Entries supplied Start Marker

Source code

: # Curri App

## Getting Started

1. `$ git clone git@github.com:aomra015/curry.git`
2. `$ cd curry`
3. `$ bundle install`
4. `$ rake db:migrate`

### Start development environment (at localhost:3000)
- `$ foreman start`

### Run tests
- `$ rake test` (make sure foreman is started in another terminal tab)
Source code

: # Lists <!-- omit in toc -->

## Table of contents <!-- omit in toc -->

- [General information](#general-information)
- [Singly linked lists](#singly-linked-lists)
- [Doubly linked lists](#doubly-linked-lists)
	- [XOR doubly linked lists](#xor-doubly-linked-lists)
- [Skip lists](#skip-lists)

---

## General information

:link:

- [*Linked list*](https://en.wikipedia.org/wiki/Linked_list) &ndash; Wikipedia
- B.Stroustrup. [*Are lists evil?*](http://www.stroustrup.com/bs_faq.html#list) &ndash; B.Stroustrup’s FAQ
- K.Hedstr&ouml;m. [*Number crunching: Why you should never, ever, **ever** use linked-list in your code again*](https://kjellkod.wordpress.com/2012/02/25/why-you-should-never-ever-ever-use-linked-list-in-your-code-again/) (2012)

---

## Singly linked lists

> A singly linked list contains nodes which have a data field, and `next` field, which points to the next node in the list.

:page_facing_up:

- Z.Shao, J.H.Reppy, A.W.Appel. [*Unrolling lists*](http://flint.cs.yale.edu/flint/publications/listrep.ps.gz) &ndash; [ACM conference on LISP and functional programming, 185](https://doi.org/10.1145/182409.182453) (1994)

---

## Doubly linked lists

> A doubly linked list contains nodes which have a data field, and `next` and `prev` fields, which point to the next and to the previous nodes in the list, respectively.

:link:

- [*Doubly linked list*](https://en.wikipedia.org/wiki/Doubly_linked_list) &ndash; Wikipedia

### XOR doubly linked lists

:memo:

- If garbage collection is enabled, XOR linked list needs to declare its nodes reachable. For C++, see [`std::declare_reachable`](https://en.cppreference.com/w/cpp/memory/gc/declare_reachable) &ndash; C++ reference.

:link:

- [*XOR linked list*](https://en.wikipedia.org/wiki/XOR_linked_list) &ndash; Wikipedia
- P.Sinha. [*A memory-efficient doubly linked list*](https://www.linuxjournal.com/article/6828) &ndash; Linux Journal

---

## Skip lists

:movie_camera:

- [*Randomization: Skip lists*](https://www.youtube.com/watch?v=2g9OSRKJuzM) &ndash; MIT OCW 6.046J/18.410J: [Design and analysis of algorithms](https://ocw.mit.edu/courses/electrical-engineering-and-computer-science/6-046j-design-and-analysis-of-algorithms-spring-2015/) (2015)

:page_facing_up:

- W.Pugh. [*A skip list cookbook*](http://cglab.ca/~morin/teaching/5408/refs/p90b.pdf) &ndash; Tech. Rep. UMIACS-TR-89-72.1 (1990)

Entries supplied End Marker

**Instructions for the task**
Copy all of the data exactly.

**The answer**
Source code

: # Curri App

## Getting Started

1. `$ git clone git@github.com:aomra015/curry.git`
2. `$ cd curry`
3. `$ bundle install`
4. `$ rake db:migrate`

### Start development environment (at localhost:3000)
- `$ foreman start`

### Run tests
- `$ rake test` (make sure foreman is started in another terminal tab)
Source code

: # Lists <!-- omit in toc -->

## Table of contents <!-- omit in toc -->

- [General information](#general-information)
- [Singly linked lists](#singly-linked-lists)
- [Doubly linked lists](#doubly-linked-lists)
	- [XOR doubly linked lists](#xor-doubly-linked-lists)
- [Skip lists](#skip-lists)

---

## General information

:link:

- [*Linked list*](https://en.wikipedia.org/wiki/Linked_list) &ndash; Wikipedia
- B.Stroustrup. [*Are lists evil?*](http://www.stroustrup.com/bs_faq.html#list) &ndash; B.Stroustrup’s FAQ
- K.Hedstr&ouml;m. [*Number crunching: Why you should never, ever, **ever** use linked-list in your code again*](https://kjellkod.wordpress.com/2012/02/25/why-you-should-never-ever-ever-use-linked-list-in-your-code-again/) (2012)

---

## Singly linked lists

> A singly linked list contains nodes which have a data field, and `next` field, which points to the next node in the list.

:page_facing_up:

- Z.Shao, J.H.Reppy, A.W.Appel. [*Unrolling lists*](http://flint.cs.yale.edu/flint/publications/listrep.ps.gz) &ndash; [ACM conference on LISP and functional programming, 185](https://doi.org/10.1145/182409.182453) (1994)

---

## Doubly linked lists

> A doubly linked list contains nodes which have a data field, and `next` and `prev` fields, which point to the next and to the previous nodes in the list, respectively.

:link:

- [*Doubly linked list*](https://en.wikipedia.org/wiki/Doubly_linked_list) &ndash; Wikipedia

### XOR doubly linked lists

:memo:

- If garbage collection is enabled, XOR linked list needs to declare its nodes reachable. For C++, see [`std::declare_reachable`](https://en.cppreference.com/w/cpp/memory/gc/declare_reachable) &ndash; C++ reference.

:link:

- [*XOR linked list*](https://en.wikipedia.org/wiki/XOR_linked_list) &ndash; Wikipedia
- P.Sinha. [*A memory-efficient doubly linked list*](https://www.linuxjournal.com/article/6828) &ndash; Linux Journal

---

## Skip lists

:movie_camera:

- [*Randomization: Skip lists*](https://www.youtube.com/watch?v=2g9OSRKJuzM) &ndash; MIT OCW 6.046J/18.410J: [Design and analysis of algorithms](https://ocw.mit.edu/courses/electrical-engineering-and-computer-science/6-046j-design-and-analysis-of-algorithms-spring-2015/) (2015)

:page_facing_up:

- W.Pugh. [*A skip list cookbook*](http://cglab.ca/~morin/teaching/5408/refs/p90b.pdf) &ndash; Tech. Rep. UMIACS-TR-89-72.1 (1990)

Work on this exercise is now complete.